**EXERCISE PROMPT**
Among the entries below, how many lines hold the word "from"? Reply with the number only.

**GIVEN DATA**
Start of Block

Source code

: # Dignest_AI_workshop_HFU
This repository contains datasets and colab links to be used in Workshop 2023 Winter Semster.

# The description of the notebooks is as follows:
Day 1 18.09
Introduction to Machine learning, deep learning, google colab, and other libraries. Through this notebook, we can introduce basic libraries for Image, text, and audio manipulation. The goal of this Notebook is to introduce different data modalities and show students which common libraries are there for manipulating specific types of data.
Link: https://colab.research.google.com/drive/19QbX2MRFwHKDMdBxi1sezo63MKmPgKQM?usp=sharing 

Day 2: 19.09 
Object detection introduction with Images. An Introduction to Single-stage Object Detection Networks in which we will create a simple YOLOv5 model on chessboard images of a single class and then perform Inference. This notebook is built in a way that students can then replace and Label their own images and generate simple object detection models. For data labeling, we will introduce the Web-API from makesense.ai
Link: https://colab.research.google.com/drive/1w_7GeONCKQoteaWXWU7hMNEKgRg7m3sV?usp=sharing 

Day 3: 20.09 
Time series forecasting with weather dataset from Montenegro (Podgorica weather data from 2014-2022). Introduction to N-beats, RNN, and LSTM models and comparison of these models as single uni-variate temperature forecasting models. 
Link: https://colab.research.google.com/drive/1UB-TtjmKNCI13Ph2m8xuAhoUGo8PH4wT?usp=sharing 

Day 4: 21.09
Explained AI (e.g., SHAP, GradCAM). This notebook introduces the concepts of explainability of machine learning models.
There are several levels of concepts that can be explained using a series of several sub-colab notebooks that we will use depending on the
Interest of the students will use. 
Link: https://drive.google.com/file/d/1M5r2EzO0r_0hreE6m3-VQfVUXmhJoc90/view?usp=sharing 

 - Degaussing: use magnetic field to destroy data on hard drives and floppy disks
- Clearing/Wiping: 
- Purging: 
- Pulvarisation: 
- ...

End of Block

**FINISHED EXERCISE**
2